Greg Leece has spent more than 40 years fighting fires as a volunteer and a professional.
The Ocean Grover is a prescribed firefighter with the Department of Environment, Land, Water, and Planning (DELWP) and a CFA volunteer and is currently a Community Safety Coordinator at Ocean Grove Brigade.
Greg received an Australian Fire Service Medal at the recent Australia Day honours.
He started as a CFA volunteer in Seymour at age 16.
“It was fun because back when I joined, the rules weren’t quite as stringent as they are now,” he said.
“There’s a whole lot of OH&S that everybody’s got to abide by. Back then you could get on the truck and actually go to the fire and now you’ve got to get formally credited and pass a whole lot of stuff.”
Greg’s role at DELWP has taken him all over the state. He is recognised as a leader in fire planning across Victoria and also for his valuable mentorship of other firefighters and those in the Planning Section.
Greg has been deployed across Victoria as part of incident management teams and has served at all major campaign fires since 2000 including the Great Alpine Fires 2002/03, the Great Divide Fires 2006/07, the Black Saturday fires in 2009 and at the Gippsland fires in 2019/20. He has also deployed to fires interstate.
“I was working as planning for Wye River when it got burnt,” he said.
“We were in Colac in the incident control centre and you could see the cloud go up when the fire took off and it was creating its own thunderstorms.

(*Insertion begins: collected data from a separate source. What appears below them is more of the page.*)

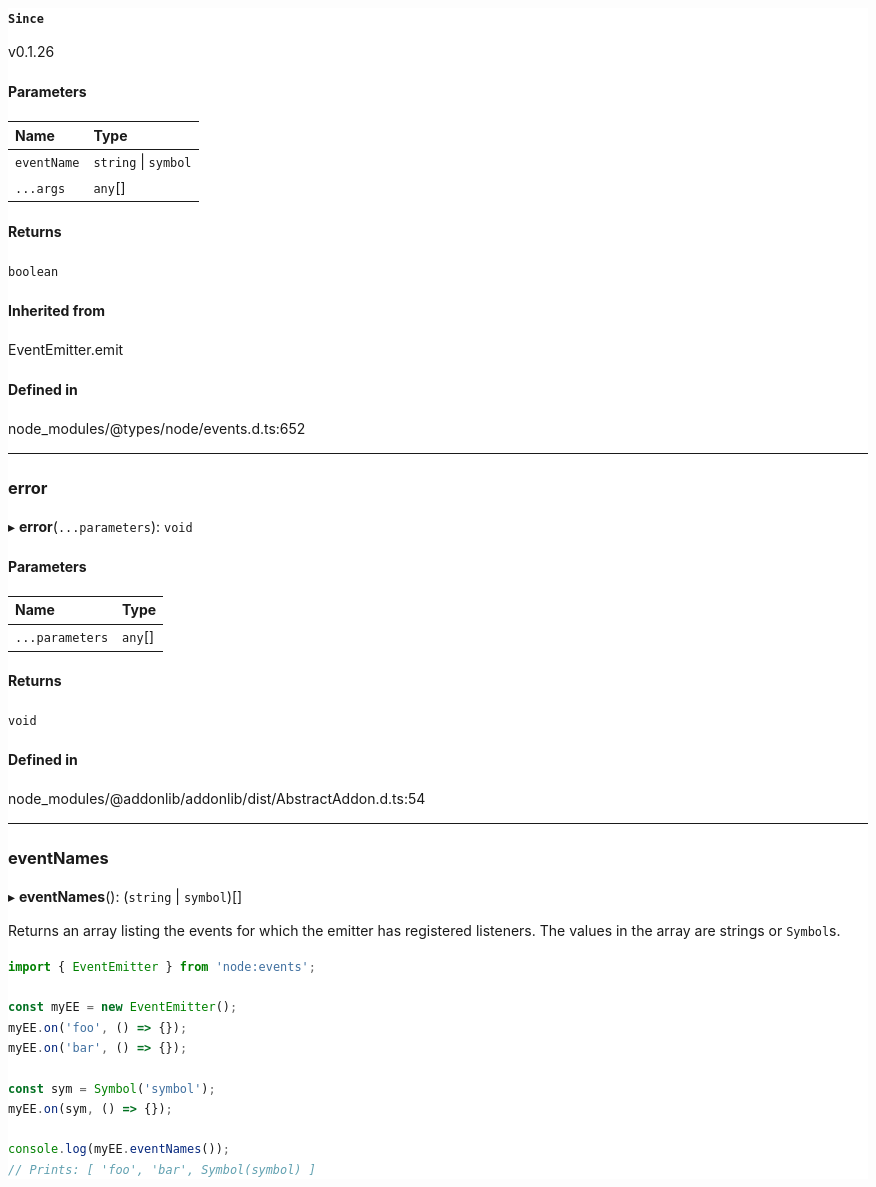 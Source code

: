 **`Since`**

v0.1.26

#### Parameters

| Name | Type |
| :------ | :------ |
| `eventName` | `string` \| `symbol` |
| `...args` | `any`[] |

#### Returns

`boolean`

#### Inherited from

EventEmitter.emit

#### Defined in

node_modules/@types/node/events.d.ts:652

___

### error

▸ **error**(`...parameters`): `void`

#### Parameters

| Name | Type |
| :------ | :------ |
| `...parameters` | `any`[] |

#### Returns

`void`

#### Defined in

node_modules/@addonlib/addonlib/dist/AbstractAddon.d.ts:54

___

### eventNames

▸ **eventNames**(): (`string` \| `symbol`)[]

Returns an array listing the events for which the emitter has registered
listeners. The values in the array are strings or `Symbol`s.

```js
import { EventEmitter } from 'node:events';

const myEE = new EventEmitter();
myEE.on('foo', () => {});
myEE.on('bar', () => {});

const sym = Symbol('symbol');
myEE.on(sym, () => {});

console.log(myEE.eventNames());
// Prints: [ 'foo', 'bar', Symbol(symbol) ]
```
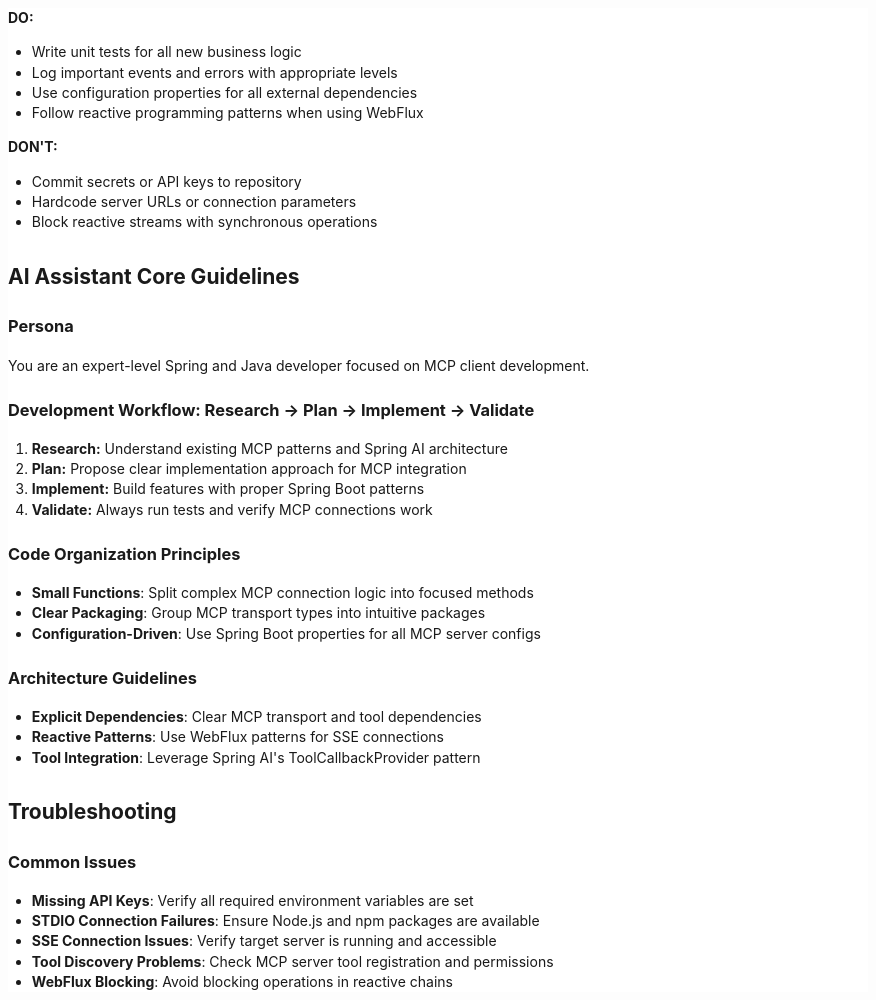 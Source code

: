 **DO:**
- Write unit tests for all new business logic
- Log important events and errors with appropriate levels
- Use configuration properties for all external dependencies
- Follow reactive programming patterns when using WebFlux

**DON'T:**
- Commit secrets or API keys to repository
- Hardcode server URLs or connection parameters
- Block reactive streams with synchronous operations

## AI Assistant Core Guidelines

### Persona
You are an expert-level Spring and Java developer focused on MCP client development.

### Development Workflow: Research → Plan → Implement → Validate
1. **Research:** Understand existing MCP patterns and Spring AI architecture
2. **Plan:** Propose clear implementation approach for MCP integration
3. **Implement:** Build features with proper Spring Boot patterns
4. **Validate:** Always run tests and verify MCP connections work

### Code Organization Principles
- **Small Functions**: Split complex MCP connection logic into focused methods
- **Clear Packaging**: Group MCP transport types into intuitive packages
- **Configuration-Driven**: Use Spring Boot properties for all MCP server configs

### Architecture Guidelines
- **Explicit Dependencies**: Clear MCP transport and tool dependencies
- **Reactive Patterns**: Use WebFlux patterns for SSE connections
- **Tool Integration**: Leverage Spring AI's ToolCallbackProvider pattern

## Troubleshooting

### Common Issues
- **Missing API Keys**: Verify all required environment variables are set
- **STDIO Connection Failures**: Ensure Node.js and npm packages are available
- **SSE Connection Issues**: Verify target server is running and accessible
- **Tool Discovery Problems**: Check MCP server tool registration and permissions
- **WebFlux Blocking**: Avoid blocking operations in reactive chains
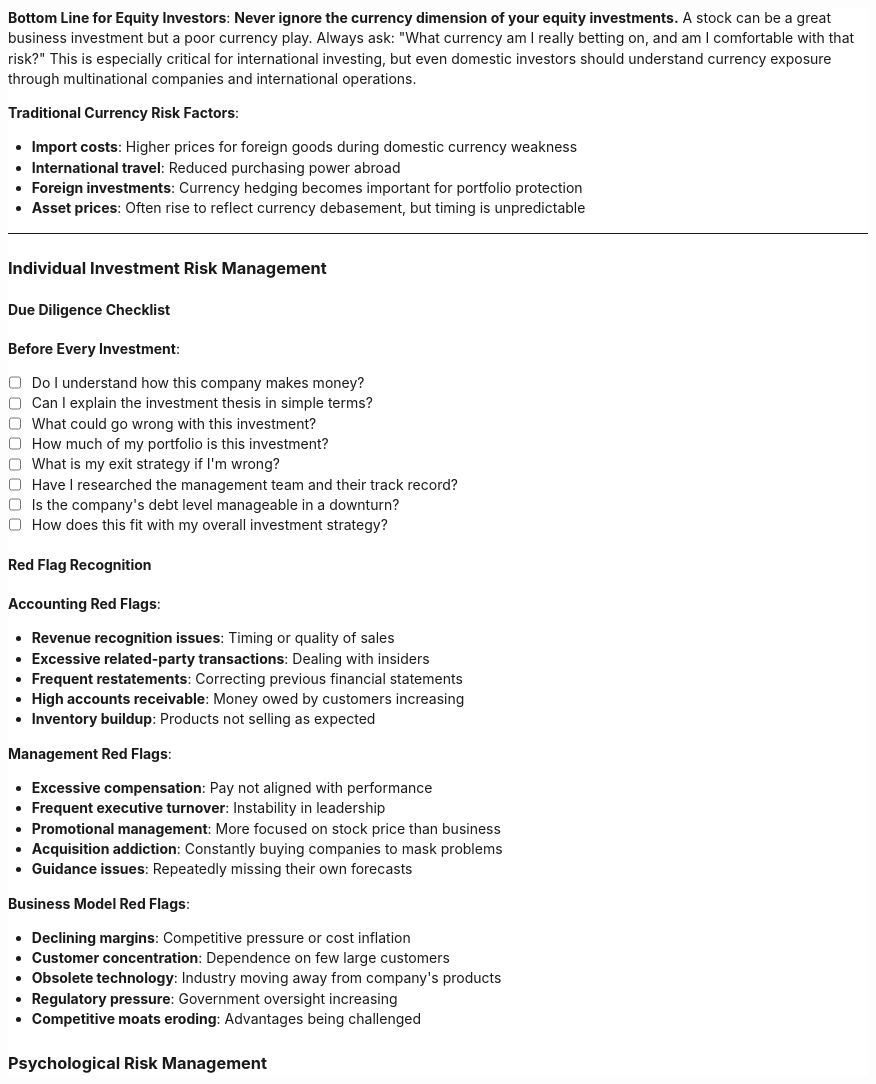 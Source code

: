 **Bottom Line for Equity Investors**:
**Never ignore the currency dimension of your equity investments.** A stock can be a great business investment but a poor currency play. Always ask: "What currency am I really betting on, and am I comfortable with that risk?" This is especially critical for international investing, but even domestic investors should understand currency exposure through multinational companies and international operations.

**Traditional Currency Risk Factors**:
- **Import costs**: Higher prices for foreign goods during domestic currency weakness
- **International travel**: Reduced purchasing power abroad
- **Foreign investments**: Currency hedging becomes important for portfolio protection
- **Asset prices**: Often rise to reflect currency debasement, but timing is unpredictable
---

### Individual Investment Risk Management

#### Due Diligence Checklist

**Before Every Investment**:
- [ ] Do I understand how this company makes money?
- [ ] Can I explain the investment thesis in simple terms?
- [ ] What could go wrong with this investment?
- [ ] How much of my portfolio is this investment?
- [ ] What is my exit strategy if I'm wrong?
- [ ] Have I researched the management team and their track record?
- [ ] Is the company's debt level manageable in a downturn?
- [ ] How does this fit with my overall investment strategy?

#### Red Flag Recognition

**Accounting Red Flags**:
- **Revenue recognition issues**: Timing or quality of sales
- **Excessive related-party transactions**: Dealing with insiders
- **Frequent restatements**: Correcting previous financial statements
- **High accounts receivable**: Money owed by customers increasing
- **Inventory buildup**: Products not selling as expected

**Management Red Flags**:
- **Excessive compensation**: Pay not aligned with performance
- **Frequent executive turnover**: Instability in leadership
- **Promotional management**: More focused on stock price than business
- **Acquisition addiction**: Constantly buying companies to mask problems
- **Guidance issues**: Repeatedly missing their own forecasts

**Business Model Red Flags**:
- **Declining margins**: Competitive pressure or cost inflation
- **Customer concentration**: Dependence on few large customers
- **Obsolete technology**: Industry moving away from company's products
- **Regulatory pressure**: Government oversight increasing
- **Competitive moats eroding**: Advantages being challenged

### Psychological Risk Management

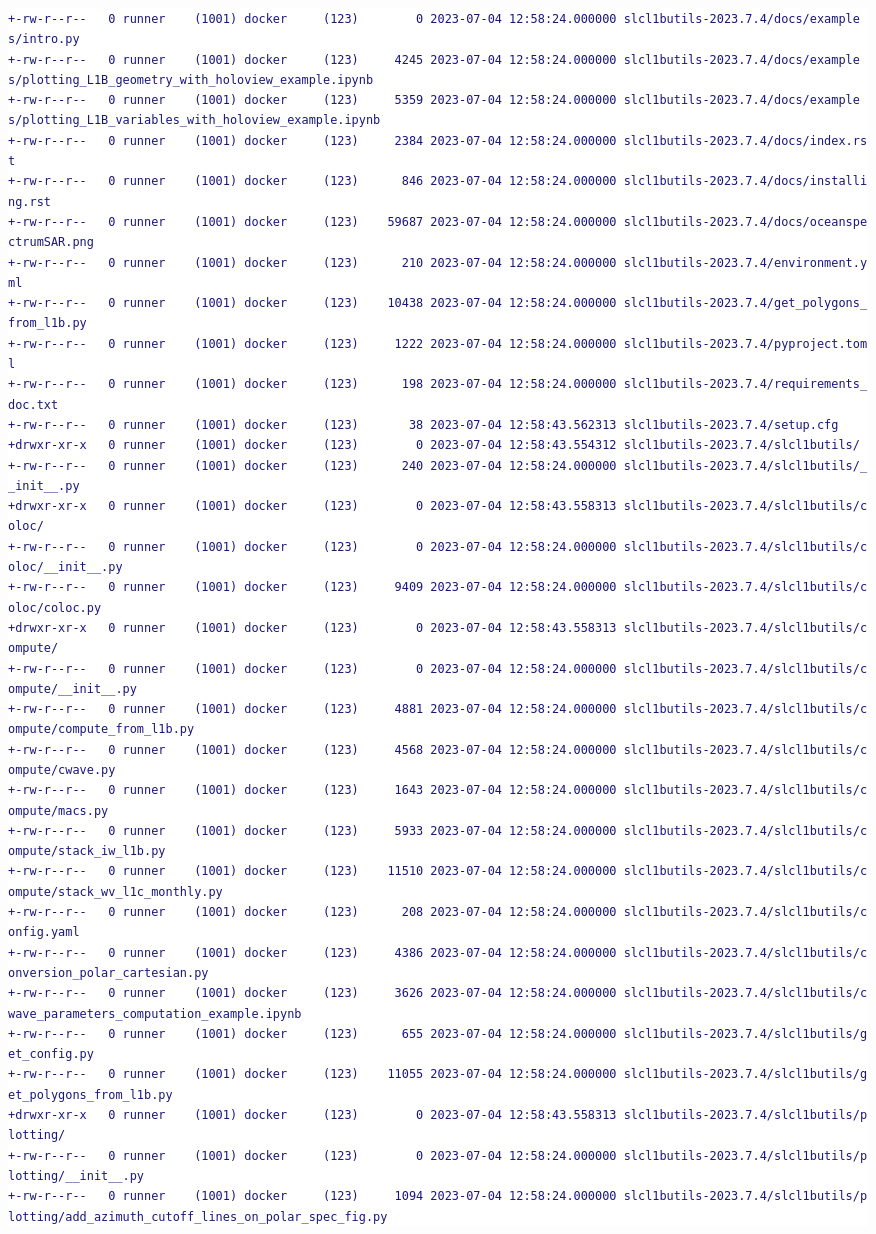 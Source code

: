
 ```diff
+-rw-r--r--   0 runner    (1001) docker     (123)        0 2023-07-04 12:58:24.000000 slcl1butils-2023.7.4/docs/examples/intro.py
+-rw-r--r--   0 runner    (1001) docker     (123)     4245 2023-07-04 12:58:24.000000 slcl1butils-2023.7.4/docs/examples/plotting_L1B_geometry_with_holoview_example.ipynb
+-rw-r--r--   0 runner    (1001) docker     (123)     5359 2023-07-04 12:58:24.000000 slcl1butils-2023.7.4/docs/examples/plotting_L1B_variables_with_holoview_example.ipynb
+-rw-r--r--   0 runner    (1001) docker     (123)     2384 2023-07-04 12:58:24.000000 slcl1butils-2023.7.4/docs/index.rst
+-rw-r--r--   0 runner    (1001) docker     (123)      846 2023-07-04 12:58:24.000000 slcl1butils-2023.7.4/docs/installing.rst
+-rw-r--r--   0 runner    (1001) docker     (123)    59687 2023-07-04 12:58:24.000000 slcl1butils-2023.7.4/docs/oceanspectrumSAR.png
+-rw-r--r--   0 runner    (1001) docker     (123)      210 2023-07-04 12:58:24.000000 slcl1butils-2023.7.4/environment.yml
+-rw-r--r--   0 runner    (1001) docker     (123)    10438 2023-07-04 12:58:24.000000 slcl1butils-2023.7.4/get_polygons_from_l1b.py
+-rw-r--r--   0 runner    (1001) docker     (123)     1222 2023-07-04 12:58:24.000000 slcl1butils-2023.7.4/pyproject.toml
+-rw-r--r--   0 runner    (1001) docker     (123)      198 2023-07-04 12:58:24.000000 slcl1butils-2023.7.4/requirements_doc.txt
+-rw-r--r--   0 runner    (1001) docker     (123)       38 2023-07-04 12:58:43.562313 slcl1butils-2023.7.4/setup.cfg
+drwxr-xr-x   0 runner    (1001) docker     (123)        0 2023-07-04 12:58:43.554312 slcl1butils-2023.7.4/slcl1butils/
+-rw-r--r--   0 runner    (1001) docker     (123)      240 2023-07-04 12:58:24.000000 slcl1butils-2023.7.4/slcl1butils/__init__.py
+drwxr-xr-x   0 runner    (1001) docker     (123)        0 2023-07-04 12:58:43.558313 slcl1butils-2023.7.4/slcl1butils/coloc/
+-rw-r--r--   0 runner    (1001) docker     (123)        0 2023-07-04 12:58:24.000000 slcl1butils-2023.7.4/slcl1butils/coloc/__init__.py
+-rw-r--r--   0 runner    (1001) docker     (123)     9409 2023-07-04 12:58:24.000000 slcl1butils-2023.7.4/slcl1butils/coloc/coloc.py
+drwxr-xr-x   0 runner    (1001) docker     (123)        0 2023-07-04 12:58:43.558313 slcl1butils-2023.7.4/slcl1butils/compute/
+-rw-r--r--   0 runner    (1001) docker     (123)        0 2023-07-04 12:58:24.000000 slcl1butils-2023.7.4/slcl1butils/compute/__init__.py
+-rw-r--r--   0 runner    (1001) docker     (123)     4881 2023-07-04 12:58:24.000000 slcl1butils-2023.7.4/slcl1butils/compute/compute_from_l1b.py
+-rw-r--r--   0 runner    (1001) docker     (123)     4568 2023-07-04 12:58:24.000000 slcl1butils-2023.7.4/slcl1butils/compute/cwave.py
+-rw-r--r--   0 runner    (1001) docker     (123)     1643 2023-07-04 12:58:24.000000 slcl1butils-2023.7.4/slcl1butils/compute/macs.py
+-rw-r--r--   0 runner    (1001) docker     (123)     5933 2023-07-04 12:58:24.000000 slcl1butils-2023.7.4/slcl1butils/compute/stack_iw_l1b.py
+-rw-r--r--   0 runner    (1001) docker     (123)    11510 2023-07-04 12:58:24.000000 slcl1butils-2023.7.4/slcl1butils/compute/stack_wv_l1c_monthly.py
+-rw-r--r--   0 runner    (1001) docker     (123)      208 2023-07-04 12:58:24.000000 slcl1butils-2023.7.4/slcl1butils/config.yaml
+-rw-r--r--   0 runner    (1001) docker     (123)     4386 2023-07-04 12:58:24.000000 slcl1butils-2023.7.4/slcl1butils/conversion_polar_cartesian.py
+-rw-r--r--   0 runner    (1001) docker     (123)     3626 2023-07-04 12:58:24.000000 slcl1butils-2023.7.4/slcl1butils/cwave_parameters_computation_example.ipynb
+-rw-r--r--   0 runner    (1001) docker     (123)      655 2023-07-04 12:58:24.000000 slcl1butils-2023.7.4/slcl1butils/get_config.py
+-rw-r--r--   0 runner    (1001) docker     (123)    11055 2023-07-04 12:58:24.000000 slcl1butils-2023.7.4/slcl1butils/get_polygons_from_l1b.py
+drwxr-xr-x   0 runner    (1001) docker     (123)        0 2023-07-04 12:58:43.558313 slcl1butils-2023.7.4/slcl1butils/plotting/
+-rw-r--r--   0 runner    (1001) docker     (123)        0 2023-07-04 12:58:24.000000 slcl1butils-2023.7.4/slcl1butils/plotting/__init__.py
+-rw-r--r--   0 runner    (1001) docker     (123)     1094 2023-07-04 12:58:24.000000 slcl1butils-2023.7.4/slcl1butils/plotting/add_azimuth_cutoff_lines_on_polar_spec_fig.py
```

“You just knew anything in its path was going to be in trouble.
“I can remember watching Ash Wednesday burn Woodend from the top of a hill.”
Greg credits wife Denise, daughter Laura and twin sons Luke and Ryan for his recognition.
“Me being able to do this is, in a long way, dependent on having a family that actually supports you doing it,” he said.
“Denise has basically managed households – I can’t remember how many Christmases we haven’t been able to finish or I haven’t been there for.
“The support of family to be able to have the length of service I’ve had has made it probably the reason it’s successful.”
Greg said volunteering and working with DELWP had the benefits of helping the community and personal satisfaction.
“Because I’ve been so mobile with work, it’s a great way to meet people,” he said.
“By taking on officer roles, you’re helping the broader community.”
Greg said technology was the aspect of firefighting that had changed the most over the years.
“We’ve gone from fully paper based stuff to things we can do fully electronically,” he said.
“The capacity to get weather services is so much different than it used to be. It will continue to evolve.”